What the exercise asks :: Look through the material below. Copy each line that contains the string "github".
*** Opening Records for this exercise ***
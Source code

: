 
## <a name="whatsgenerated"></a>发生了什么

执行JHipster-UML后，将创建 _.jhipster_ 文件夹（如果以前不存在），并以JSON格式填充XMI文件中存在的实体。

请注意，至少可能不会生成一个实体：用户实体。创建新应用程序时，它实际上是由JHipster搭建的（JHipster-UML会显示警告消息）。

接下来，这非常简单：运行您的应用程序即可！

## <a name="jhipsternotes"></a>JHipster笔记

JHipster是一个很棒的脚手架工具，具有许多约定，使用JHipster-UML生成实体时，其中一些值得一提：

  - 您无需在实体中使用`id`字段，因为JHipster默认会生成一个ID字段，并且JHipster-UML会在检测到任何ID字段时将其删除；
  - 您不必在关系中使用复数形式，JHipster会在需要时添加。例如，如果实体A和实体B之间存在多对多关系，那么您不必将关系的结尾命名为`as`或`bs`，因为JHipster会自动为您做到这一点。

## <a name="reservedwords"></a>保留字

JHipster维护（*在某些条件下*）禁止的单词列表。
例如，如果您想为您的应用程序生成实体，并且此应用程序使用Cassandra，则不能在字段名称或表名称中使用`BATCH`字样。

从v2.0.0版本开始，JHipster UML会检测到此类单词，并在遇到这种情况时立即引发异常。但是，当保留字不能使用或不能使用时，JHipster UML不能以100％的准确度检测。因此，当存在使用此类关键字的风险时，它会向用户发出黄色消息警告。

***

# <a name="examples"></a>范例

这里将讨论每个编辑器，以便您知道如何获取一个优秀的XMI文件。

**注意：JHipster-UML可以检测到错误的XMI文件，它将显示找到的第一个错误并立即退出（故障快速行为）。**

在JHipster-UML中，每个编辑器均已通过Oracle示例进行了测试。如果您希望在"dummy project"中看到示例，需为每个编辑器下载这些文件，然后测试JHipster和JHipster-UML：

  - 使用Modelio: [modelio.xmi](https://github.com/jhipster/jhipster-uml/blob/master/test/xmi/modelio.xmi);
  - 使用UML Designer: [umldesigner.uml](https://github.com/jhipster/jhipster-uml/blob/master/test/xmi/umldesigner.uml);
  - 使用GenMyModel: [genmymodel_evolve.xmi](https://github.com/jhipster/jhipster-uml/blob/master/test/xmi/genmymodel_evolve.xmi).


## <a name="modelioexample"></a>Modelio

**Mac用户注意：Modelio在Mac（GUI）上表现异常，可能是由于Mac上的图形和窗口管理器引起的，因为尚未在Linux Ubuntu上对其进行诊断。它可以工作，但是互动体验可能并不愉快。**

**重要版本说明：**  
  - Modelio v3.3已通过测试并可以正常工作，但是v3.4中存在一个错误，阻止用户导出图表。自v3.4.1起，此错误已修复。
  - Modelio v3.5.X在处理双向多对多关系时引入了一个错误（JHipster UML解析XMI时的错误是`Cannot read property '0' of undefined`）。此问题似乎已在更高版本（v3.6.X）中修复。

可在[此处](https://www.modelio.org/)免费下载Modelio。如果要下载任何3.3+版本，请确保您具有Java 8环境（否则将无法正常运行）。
*** Closing Records for this exercise ***
Result for this exercise ::
  - 使用Modelio: [modelio.xmi](https://github.com/jhipster/jhipster-uml/blob/master/test/xmi/modelio.xmi);
  - 使用UML Designer: [umldesigner.uml](https://github.com/jhipster/jhipster-uml/blob/master/test/xmi/umldesigner.uml);
  - 使用GenMyModel: [genmymodel_evolve.xmi](https://github.com/jhipster/jhipster-uml/blob/master/test/xmi/genmymodel_evolve.xmi).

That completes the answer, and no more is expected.